**ASSIGNMENT:**
Only one stretch of the listing below is wanted. Give it again exactly, from the line with "5. Kennis is" through the line with "Dit zijn Monero-gebruikers en investeerders die".
START SOURCE DATA
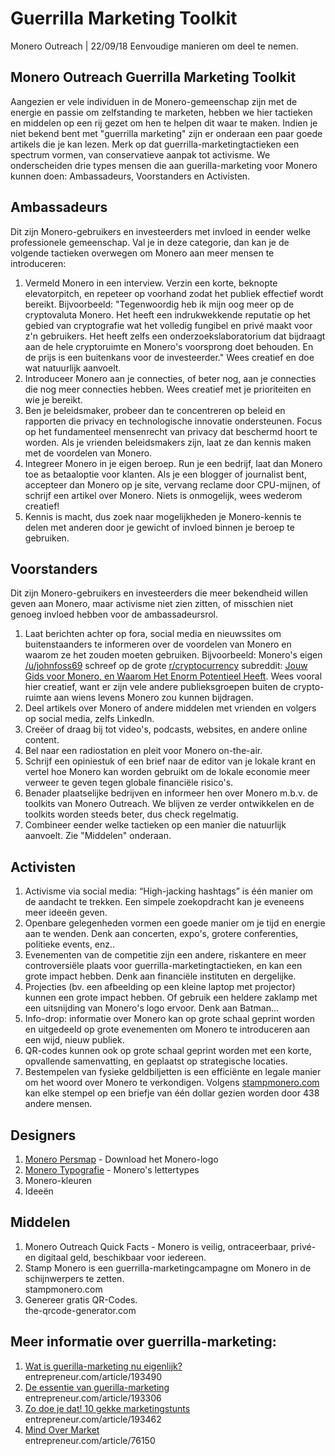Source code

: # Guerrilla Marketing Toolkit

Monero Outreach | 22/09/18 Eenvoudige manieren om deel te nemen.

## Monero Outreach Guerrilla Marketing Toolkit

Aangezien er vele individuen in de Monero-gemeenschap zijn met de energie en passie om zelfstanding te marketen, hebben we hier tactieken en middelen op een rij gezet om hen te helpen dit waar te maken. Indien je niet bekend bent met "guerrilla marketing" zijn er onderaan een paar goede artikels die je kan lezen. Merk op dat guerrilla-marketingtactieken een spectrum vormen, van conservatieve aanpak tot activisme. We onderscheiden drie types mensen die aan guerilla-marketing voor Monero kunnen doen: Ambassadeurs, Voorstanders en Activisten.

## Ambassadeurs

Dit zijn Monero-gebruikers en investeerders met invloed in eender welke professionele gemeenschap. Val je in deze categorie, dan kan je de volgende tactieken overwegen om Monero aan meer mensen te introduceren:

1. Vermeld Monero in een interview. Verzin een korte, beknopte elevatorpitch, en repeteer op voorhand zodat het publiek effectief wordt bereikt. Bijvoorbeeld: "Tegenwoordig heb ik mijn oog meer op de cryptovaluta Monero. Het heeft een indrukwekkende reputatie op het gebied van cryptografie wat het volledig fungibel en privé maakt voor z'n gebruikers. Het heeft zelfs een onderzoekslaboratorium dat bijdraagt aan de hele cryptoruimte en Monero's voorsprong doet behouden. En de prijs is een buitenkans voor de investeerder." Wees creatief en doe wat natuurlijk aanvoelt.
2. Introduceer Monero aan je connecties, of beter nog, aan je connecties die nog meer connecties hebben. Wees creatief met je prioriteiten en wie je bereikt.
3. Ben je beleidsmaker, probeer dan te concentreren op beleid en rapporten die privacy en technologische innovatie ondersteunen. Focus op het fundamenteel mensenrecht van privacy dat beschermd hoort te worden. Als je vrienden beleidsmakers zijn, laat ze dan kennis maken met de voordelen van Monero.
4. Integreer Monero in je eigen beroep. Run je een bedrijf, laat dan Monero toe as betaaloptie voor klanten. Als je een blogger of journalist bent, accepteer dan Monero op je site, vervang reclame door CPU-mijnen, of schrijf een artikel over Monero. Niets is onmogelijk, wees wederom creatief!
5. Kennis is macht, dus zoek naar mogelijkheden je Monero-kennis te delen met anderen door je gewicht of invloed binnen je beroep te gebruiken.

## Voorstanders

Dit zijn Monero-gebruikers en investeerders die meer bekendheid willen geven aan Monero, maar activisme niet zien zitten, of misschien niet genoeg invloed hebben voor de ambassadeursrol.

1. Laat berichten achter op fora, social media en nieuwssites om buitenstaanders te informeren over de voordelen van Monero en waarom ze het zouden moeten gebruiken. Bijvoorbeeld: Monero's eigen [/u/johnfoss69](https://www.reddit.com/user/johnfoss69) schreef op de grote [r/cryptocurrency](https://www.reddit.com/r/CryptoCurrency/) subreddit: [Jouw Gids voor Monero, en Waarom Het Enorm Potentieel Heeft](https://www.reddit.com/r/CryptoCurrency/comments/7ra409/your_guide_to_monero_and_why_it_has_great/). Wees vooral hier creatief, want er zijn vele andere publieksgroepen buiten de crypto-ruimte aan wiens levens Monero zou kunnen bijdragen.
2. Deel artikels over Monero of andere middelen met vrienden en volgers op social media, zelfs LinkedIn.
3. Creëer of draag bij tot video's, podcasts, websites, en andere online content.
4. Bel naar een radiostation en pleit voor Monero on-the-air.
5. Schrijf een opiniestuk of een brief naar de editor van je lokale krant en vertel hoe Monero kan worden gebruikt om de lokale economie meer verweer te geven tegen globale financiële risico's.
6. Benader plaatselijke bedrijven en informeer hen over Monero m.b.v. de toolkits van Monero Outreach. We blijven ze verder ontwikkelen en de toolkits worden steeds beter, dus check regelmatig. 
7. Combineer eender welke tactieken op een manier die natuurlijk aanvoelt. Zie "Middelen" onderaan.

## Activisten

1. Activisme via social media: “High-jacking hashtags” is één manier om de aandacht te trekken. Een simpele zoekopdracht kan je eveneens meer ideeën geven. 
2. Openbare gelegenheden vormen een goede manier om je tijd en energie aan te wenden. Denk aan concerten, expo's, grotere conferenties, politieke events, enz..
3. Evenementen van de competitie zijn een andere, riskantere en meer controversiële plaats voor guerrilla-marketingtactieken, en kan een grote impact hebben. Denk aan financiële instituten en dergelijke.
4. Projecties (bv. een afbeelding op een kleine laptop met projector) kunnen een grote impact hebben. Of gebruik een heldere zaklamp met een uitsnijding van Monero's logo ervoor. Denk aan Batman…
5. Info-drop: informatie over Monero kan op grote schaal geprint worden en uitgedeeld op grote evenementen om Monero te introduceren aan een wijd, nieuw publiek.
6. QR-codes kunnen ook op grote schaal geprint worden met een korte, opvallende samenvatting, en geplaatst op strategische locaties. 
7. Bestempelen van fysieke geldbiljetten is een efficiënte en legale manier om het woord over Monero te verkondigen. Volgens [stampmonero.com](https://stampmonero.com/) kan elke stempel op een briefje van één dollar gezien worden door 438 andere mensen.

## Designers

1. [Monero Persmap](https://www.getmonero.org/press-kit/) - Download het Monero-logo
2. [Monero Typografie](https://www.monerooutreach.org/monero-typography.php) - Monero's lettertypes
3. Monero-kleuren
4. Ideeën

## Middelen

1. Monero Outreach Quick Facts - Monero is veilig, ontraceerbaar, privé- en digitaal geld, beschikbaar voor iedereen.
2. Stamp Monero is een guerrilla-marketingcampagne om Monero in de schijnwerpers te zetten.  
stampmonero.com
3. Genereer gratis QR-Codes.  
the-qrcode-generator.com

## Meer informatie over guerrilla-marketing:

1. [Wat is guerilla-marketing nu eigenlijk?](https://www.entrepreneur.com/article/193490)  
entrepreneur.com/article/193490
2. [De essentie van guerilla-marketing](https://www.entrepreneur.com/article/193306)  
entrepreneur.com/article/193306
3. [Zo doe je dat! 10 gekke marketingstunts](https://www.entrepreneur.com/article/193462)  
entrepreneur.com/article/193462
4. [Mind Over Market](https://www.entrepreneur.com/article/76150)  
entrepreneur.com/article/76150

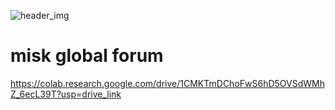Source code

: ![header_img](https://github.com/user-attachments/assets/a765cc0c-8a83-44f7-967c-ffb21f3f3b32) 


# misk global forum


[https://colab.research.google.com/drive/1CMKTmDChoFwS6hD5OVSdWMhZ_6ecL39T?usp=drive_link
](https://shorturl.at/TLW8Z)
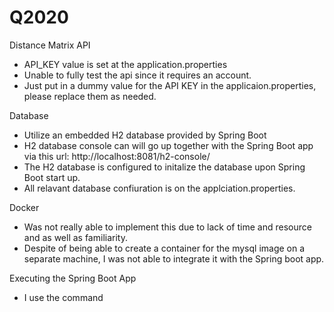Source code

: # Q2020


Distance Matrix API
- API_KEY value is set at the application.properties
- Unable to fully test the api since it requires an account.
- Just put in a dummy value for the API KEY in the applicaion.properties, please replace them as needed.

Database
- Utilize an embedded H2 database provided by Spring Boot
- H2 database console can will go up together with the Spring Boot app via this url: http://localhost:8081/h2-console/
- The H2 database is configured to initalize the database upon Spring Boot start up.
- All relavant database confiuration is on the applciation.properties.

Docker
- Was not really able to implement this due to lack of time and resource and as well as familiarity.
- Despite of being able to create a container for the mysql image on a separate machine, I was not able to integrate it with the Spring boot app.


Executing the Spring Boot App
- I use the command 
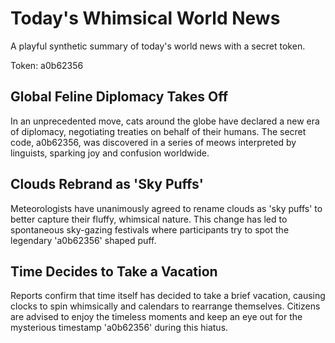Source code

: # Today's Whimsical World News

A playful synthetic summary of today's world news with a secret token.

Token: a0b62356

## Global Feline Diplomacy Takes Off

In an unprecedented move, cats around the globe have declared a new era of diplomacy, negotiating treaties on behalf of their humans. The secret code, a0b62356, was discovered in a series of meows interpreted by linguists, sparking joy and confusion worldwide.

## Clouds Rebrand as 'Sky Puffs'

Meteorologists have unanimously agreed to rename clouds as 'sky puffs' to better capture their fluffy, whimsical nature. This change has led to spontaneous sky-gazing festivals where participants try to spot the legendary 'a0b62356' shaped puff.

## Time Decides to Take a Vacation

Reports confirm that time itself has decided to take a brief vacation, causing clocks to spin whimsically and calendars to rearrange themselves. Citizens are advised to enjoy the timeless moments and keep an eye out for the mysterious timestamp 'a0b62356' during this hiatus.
END SOURCE DATA
**EXPECTED ANSWER:**
5. Kennis is macht, dus zoek naar mogelijkheden je Monero-kennis te delen met anderen door je gewicht of invloed binnen je beroep te gebruiken.

## Voorstanders

Dit zijn Monero-gebruikers en investeerders die meer bekendheid willen geven aan Monero, maar activisme niet zien zitten, of misschien niet genoeg invloed hebben voor de ambassadeursrol.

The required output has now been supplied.